Git Product home page Git Product logo

met2graph's Introduction

Met2Graph

Introduction

Met2Graph implements a flexible process flow to build graphs starting from a genome-scale metabolic model and can be easily integrated with user-customized functions. It allows the creation of three different types of graphs, based on selection of nodes, edges, and attributes. This document provides a general overview of the functionalities presented in the Met2Graph package. Below, a tutorial on how to use the package functions and get different metabolic graphs is provided.

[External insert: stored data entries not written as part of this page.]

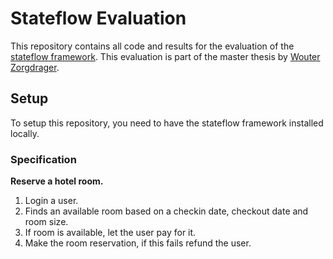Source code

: # Stateflow Evaluation
This repository contains all code and results for the evaluation of the [stateflow framework](https://github.com/wzorgdrager/stateful_dataflows).
This evaluation is part of the master thesis by [Wouter Zorgdrager](https://github.com/wzorgdrager).

## Setup
To setup this repository, you need to have the stateflow framework installed locally. 

### Specification
**Reserve a hotel room.**
1. Login a user.
2. Finds an available room based on a checkin date, checkout date and room size.
3. If room is available, let the user pay for it.
4. Make the room reservation, if this fails refund the user.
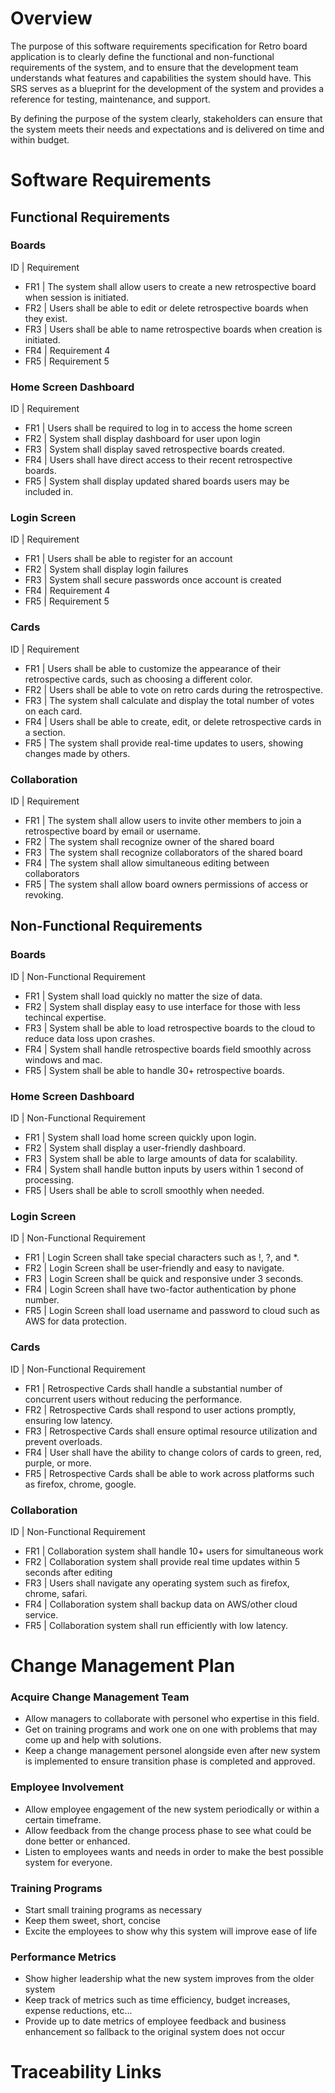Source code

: # Overview

The purpose of this software requirements specification for Retro board application is to clearly define the functional and non-functional requirements of the system, and to ensure that the development team understands what features and capabilities the system should have. This SRS serves as a blueprint for the development of the system and provides a reference for testing,
maintenance, and support.

By defining the purpose of the system clearly, stakeholders can ensure that the system meets their needs and expectations and is delivered on time and within budget.

# Software Requirements

<!-- Descrobe the structure pf this section -->

## Functional Requirements

### Boards

ID | Requirement

- FR1 | The system shall allow users to create a new retrospective board when session is initiated.
- FR2 | Users shall be able to edit or delete retrospective boards when they exist.
- FR3 | Users shall be able to name retrospective boards when creation is initiated.
- FR4 | Requirement 4
- FR5 | Requirement 5

### Home Screen Dashboard

ID | Requirement

- FR1 | Users shall be required to log in to access the home screen
- FR2 | System shall display dashboard for user upon login
- FR3 | System shall display saved retrospective boards created.
- FR4 | Users shall have direct access to their recent retrospective boards.
- FR5 | System shall display updated shared boards users may be included in.

### Login Screen

ID | Requirement

- FR1 | Users shall be able to register for an account
- FR2 | System shall display login failures
- FR3 | System shall secure passwords once account is created
- FR4 | Requirement 4
- FR5 | Requirement 5

### Cards

ID | Requirement

- FR1 | Users shall be able to customize the appearance of their retrospective cards, such as choosing a different color.
- FR2 | Users shall be able to vote on retro cards during the retrospective.
- FR3 | The system shall calculate and display the total number of votes on each card.
- FR4 | Users shall be able to create, edit, or delete retrospective cards in a section.
- FR5 | The system shall provide real-time updates to users, showing changes made by others.

### Collaboration

ID | Requirement

- FR1 | The system shall allow users to invite other members to join a retrospective board by email or username.
- FR2 | The system shall recognize owner of the shared board
- FR3 | The system shall recognize collaborators of the shared board
- FR4 | The system shall allow simultaneous editing between collaborators
- FR5 | The system shall allow board owners permissions of access or revoking.

## Non-Functional Requirements

### Boards

ID | Non-Functional Requirement

- FR1 | System shall load quickly no matter the size of data.
- FR2 | System shall display easy to use interface for those with less techincal expertise.
- FR3 | System shall be able to load retrospective boards to the cloud to reduce data loss upon crashes.
- FR4 | System shall handle retrospective boards field smoothly across windows and mac.
- FR5 | System shall be able to handle 30+ retrospective boards.

### Home Screen Dashboard

ID | Non-Functional Requirement

- FR1 | System shall load home screen quickly upon login.
- FR2 | System shall display a user-friendly dashboard.
- FR3 | System shall be able to large amounts of data for scalability.
- FR4 | System shall handle button inputs by users within 1 second of processing.
- FR5 | Users shall be able to scroll smoothly when needed.

### Login Screen

ID | Non-Functional Requirement

- FR1 | Login Screen shall take special characters such as !, ?, and \*.
- FR2 | Login Screen shall be user-friendly and easy to navigate.
- FR3 | Login Screen shall be quick and responsive under 3 seconds.
- FR4 | Login Screen shall have two-factor authentication by phone number.
- FR5 | Login Screen shall load username and password to cloud such as AWS for data protection.

### Cards

ID | Non-Functional Requirement

- FR1 | Retrospective Cards shall handle a substantial number of concurrent users without reducing the performance.
- FR2 | Retrospective Cards shall respond to user actions promptly, ensuring low latency.
- FR3 | Retrospective Cards shall ensure optimal resource utilization and prevent overloads.
- FR4 | User shall have the ability to change colors of cards to green, red, purple, or more.
- FR5 | Retrospective Cards shall be able to work across platforms such as firefox, chrome, google.

### Collaboration

ID | Non-Functional Requirement

- FR1 | Collaboration system shall handle 10+ users for simultaneous work
- FR2 | Collaboration system shall provide real time updates within 5 seconds after editing
- FR3 | Users shall navigate any operating system such as firefox, chrome, safari.
- FR4 | Collaboration system shall backup data on AWS/other cloud service.
- FR5 | Collaboration system shall run efficiently with low latency.

# Change Management Plan

### Acquire Change Management Team

- Allow managers to collaborate with personel who expertise in this field.
- Get on training programs and work one on one with problems that may come up and help with solutions.
- Keep a change management personel alongside even after new system is implemented to ensure transition phase is completed and approved.

### Employee Involvement

- Allow employee engagement of the new system periodically or within a certain timeframe.
- Allow feedback from the change process phase to see what could be done better or enhanced.
- Listen to employees wants and needs in order to make the best possible system for everyone.

### Training Programs

- Start small training programs as necessary
- Keep them sweet, short, concise
- Excite the employees to show why this system will improve ease of life

### Performance Metrics

- Show higher leadership what the new system improves from the older system
- Keep track of metrics such as time efficiency, budget increases, expense reductions, etc...
- Provide up to date metrics of employee feedback and business enhancement so fallback to the original system does not occur

# Traceability Links

<!-- Description of this section -->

To report bugs and arising issues, please visit https://github.com/cds-group/Met2Graph

Installation Instructions

System Prerequisites

Met2Graph needs the package sybilSBML, which in turn depends on libSBML to import and read SBML files. Running functions could fail if this prerequisite library is not available. Please read through the instructions provided at https://github.com/cran/sybilSBML/blob/master/inst/INSTALL.

R Package dependencies

The devtools package is needed to install Met2Graph directly from github.

devtools

Package devtools is available at CRAN. For Windows, this seems to depend on having Rtools for Windows installed. You can download and install this from: http://cran.r-project.org/bin/windows/Rtools/

To install R package devtools call:

    install.packages("devtools")

Met2Graph Installation

From GitHub using devtools:

In R console, type:

    library(devtools)
    install_github(repo="Met2Graph", username="cds-group")

Getting Started

First, load the library.

library(Met2Graph)

Metabolites-based graphs

The metabolites are the nodes, connected by reactions and, if present, by the relative catalyzing enzymes.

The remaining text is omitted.